Pro tip: Pick one or two goals to start. “Understand why users abandon onboarding” is a thousand times more useful than “analyze all user activity.”
2. Map Intercom’s Data to Your Questions
Intercom tracks a lot—conversations, events, product usage, custom attributes, and more. The trick is knowing what’s actually helpful:
- Conversations: What users say when they reach out (complaints, how-tos, praise)
- Events: Specific actions a user takes in your product (e.g., “Created Project” or “Invited Teammate”)
- User attributes: Metadata like plan type, signup date, or last login
- Product Tours or Messages: Where users interact with onboarding or in-app prompts
Match your earlier questions to these data types. For example: - Trying to reduce onboarding drop-off? Look at events tied to onboarding steps, and conversations tagged “onboarding.” - Wondering why paying customers churn? Pull attributes like plan, last activity, and recent support conversations.
What to ignore: Don’t get distracted by features your users don’t use or channels you don’t support (like WhatsApp, if you’re not using it). Stick to where real user behavior happens.

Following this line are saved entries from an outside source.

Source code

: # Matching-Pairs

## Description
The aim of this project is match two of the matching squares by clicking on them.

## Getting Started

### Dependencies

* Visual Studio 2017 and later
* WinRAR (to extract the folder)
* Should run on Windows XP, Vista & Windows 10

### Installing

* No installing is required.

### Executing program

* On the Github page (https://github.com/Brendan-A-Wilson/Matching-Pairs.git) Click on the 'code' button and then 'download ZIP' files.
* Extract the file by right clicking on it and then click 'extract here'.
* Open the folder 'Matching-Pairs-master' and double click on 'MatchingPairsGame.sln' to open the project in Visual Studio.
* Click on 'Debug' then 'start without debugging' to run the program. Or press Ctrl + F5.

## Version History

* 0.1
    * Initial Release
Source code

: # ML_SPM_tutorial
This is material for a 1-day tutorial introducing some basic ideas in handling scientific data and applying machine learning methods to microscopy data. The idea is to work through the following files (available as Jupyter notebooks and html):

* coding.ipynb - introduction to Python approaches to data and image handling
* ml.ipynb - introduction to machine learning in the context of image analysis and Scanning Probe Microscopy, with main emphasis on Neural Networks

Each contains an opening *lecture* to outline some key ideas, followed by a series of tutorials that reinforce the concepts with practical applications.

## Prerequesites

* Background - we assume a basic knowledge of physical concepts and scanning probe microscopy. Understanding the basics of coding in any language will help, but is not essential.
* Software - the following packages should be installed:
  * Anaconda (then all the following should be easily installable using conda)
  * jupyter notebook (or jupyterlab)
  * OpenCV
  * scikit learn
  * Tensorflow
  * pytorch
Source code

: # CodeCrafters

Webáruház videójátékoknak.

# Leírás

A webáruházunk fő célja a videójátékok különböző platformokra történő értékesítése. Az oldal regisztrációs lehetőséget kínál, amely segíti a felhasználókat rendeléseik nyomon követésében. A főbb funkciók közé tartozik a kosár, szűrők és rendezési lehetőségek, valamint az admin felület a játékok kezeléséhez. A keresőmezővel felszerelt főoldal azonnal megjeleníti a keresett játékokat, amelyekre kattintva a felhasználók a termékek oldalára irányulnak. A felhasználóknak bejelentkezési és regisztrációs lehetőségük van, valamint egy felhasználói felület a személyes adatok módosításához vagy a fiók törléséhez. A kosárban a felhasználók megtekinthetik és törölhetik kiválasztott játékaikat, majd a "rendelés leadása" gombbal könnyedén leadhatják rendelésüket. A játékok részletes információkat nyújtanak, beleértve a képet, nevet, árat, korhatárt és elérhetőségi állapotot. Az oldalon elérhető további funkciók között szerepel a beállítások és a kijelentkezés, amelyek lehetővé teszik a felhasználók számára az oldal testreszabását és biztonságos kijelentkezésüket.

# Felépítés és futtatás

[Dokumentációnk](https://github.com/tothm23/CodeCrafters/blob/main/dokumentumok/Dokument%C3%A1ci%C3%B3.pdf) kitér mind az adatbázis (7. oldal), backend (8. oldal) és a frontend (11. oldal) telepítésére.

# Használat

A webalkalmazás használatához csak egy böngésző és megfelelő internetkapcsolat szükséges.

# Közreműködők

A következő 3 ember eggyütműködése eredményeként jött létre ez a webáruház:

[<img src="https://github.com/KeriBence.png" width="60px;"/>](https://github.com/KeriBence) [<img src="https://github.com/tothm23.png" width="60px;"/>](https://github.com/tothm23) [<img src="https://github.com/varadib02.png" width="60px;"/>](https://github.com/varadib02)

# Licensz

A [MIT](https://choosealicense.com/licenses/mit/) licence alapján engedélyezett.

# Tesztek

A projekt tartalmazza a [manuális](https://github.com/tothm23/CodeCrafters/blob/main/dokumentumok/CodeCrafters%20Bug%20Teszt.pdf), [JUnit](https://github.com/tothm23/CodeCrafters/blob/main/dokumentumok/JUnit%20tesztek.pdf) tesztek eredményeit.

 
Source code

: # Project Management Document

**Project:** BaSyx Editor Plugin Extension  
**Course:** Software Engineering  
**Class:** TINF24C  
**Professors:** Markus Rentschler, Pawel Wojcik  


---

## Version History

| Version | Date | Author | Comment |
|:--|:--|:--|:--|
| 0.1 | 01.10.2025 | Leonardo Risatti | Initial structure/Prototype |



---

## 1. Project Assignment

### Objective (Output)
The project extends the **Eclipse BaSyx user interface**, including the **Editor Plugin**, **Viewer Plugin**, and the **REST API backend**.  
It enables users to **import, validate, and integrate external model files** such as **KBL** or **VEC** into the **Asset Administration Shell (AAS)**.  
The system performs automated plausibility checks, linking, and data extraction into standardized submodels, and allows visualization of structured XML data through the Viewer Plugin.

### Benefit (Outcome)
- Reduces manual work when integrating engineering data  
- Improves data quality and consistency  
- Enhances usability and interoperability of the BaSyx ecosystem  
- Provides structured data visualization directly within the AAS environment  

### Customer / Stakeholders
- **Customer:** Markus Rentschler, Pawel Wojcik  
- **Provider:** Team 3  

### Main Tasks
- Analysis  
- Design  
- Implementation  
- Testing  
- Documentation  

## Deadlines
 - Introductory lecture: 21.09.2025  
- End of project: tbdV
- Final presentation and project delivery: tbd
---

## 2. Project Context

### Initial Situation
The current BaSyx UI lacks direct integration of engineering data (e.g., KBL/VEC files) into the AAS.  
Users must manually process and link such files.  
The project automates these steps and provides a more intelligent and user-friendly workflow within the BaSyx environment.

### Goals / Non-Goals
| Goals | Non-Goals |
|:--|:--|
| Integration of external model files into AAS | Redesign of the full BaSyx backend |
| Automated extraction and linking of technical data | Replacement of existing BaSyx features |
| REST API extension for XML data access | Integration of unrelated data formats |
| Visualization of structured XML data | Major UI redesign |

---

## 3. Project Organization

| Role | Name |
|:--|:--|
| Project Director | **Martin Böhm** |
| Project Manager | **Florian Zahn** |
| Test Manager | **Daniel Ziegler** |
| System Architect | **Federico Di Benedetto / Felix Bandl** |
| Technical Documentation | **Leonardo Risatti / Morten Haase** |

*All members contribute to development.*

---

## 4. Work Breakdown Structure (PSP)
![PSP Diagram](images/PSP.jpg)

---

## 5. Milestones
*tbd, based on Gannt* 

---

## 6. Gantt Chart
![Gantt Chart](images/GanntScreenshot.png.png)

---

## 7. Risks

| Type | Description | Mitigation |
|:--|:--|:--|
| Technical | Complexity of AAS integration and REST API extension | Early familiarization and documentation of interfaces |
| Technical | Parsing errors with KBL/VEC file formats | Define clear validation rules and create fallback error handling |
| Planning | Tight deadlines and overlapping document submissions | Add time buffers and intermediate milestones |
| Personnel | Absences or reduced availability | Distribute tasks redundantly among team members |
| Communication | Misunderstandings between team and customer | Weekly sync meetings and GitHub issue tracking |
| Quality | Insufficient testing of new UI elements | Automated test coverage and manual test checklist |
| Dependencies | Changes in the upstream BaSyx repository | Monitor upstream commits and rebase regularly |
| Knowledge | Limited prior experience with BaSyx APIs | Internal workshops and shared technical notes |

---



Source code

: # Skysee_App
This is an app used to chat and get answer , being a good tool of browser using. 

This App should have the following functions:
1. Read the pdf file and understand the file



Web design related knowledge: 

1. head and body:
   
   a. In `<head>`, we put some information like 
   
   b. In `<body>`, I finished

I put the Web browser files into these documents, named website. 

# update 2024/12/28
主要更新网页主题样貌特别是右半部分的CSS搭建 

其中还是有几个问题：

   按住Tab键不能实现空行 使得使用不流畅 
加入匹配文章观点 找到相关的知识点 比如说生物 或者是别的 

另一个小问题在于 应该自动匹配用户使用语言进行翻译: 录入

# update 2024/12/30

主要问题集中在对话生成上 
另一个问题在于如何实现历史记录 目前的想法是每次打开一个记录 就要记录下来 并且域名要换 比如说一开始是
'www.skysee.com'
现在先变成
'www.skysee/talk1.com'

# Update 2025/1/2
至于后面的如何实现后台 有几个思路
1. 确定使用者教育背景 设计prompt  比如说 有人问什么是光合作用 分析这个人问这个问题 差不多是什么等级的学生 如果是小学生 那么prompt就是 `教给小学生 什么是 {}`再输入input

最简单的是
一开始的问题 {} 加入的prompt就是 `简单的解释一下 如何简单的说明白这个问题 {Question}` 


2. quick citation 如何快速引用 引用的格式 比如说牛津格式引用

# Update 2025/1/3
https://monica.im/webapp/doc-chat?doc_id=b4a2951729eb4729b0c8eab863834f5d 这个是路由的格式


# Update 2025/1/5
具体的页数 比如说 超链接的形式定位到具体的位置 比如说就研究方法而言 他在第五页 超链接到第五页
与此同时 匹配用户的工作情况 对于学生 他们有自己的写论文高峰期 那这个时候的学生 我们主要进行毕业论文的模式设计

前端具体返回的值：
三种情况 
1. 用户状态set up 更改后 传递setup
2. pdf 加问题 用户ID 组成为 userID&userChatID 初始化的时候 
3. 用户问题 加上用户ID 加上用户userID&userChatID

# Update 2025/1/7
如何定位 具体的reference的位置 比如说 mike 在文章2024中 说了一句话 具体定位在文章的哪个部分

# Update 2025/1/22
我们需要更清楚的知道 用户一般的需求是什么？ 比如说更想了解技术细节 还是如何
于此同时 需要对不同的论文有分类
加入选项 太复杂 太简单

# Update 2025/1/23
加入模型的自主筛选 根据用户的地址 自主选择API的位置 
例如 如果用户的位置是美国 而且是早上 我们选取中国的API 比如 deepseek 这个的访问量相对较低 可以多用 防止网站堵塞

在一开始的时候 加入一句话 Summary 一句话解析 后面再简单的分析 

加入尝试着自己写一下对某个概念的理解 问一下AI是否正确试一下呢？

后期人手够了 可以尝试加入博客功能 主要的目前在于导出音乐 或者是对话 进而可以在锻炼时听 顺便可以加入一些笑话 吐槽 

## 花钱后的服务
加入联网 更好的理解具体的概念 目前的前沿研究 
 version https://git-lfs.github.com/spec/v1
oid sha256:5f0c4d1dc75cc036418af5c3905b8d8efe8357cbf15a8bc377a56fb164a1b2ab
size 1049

3. Set Up Tracking for Key Actions (Events)
Out of the box, Intercom tracks some things, but you'll probably need custom events for real insight. Work with your devs to send events for:
- Completing onboarding steps
- Using core features
- Hitting success milestones (whatever those are for your product)
How to do it: - Use Intercom’s event tracking docs to add events via your app backend or frontend. - Name events clearly. “Clicked Button” is useless; “Completed Profile Setup” is gold. - Don’t overdo it—track what matters, not every possible action.
Pro tip: If you can’t get dev time, focus on what Intercom already collects (conversations, basic activity) while you wait. It’s better than nothing.
4. Build and Save Useful Segments
Segments are saved filters—think “users who signed up in the last 30 days and haven’t finished onboarding.” These are your shortcuts for finding patterns.
- Go to the Users or Leads section
- Filter by relevant attributes and events
- Save segments you’ll actually check (e.g., “Active Users No Activity 7 Days”)
Use segments to: - See which users are thriving vs. struggling - Target messages or surveys (more on this below) - Track improvement over time
Don’t: Get lost in endless micro-segments. Focus on ones tied to your goals from Step 1.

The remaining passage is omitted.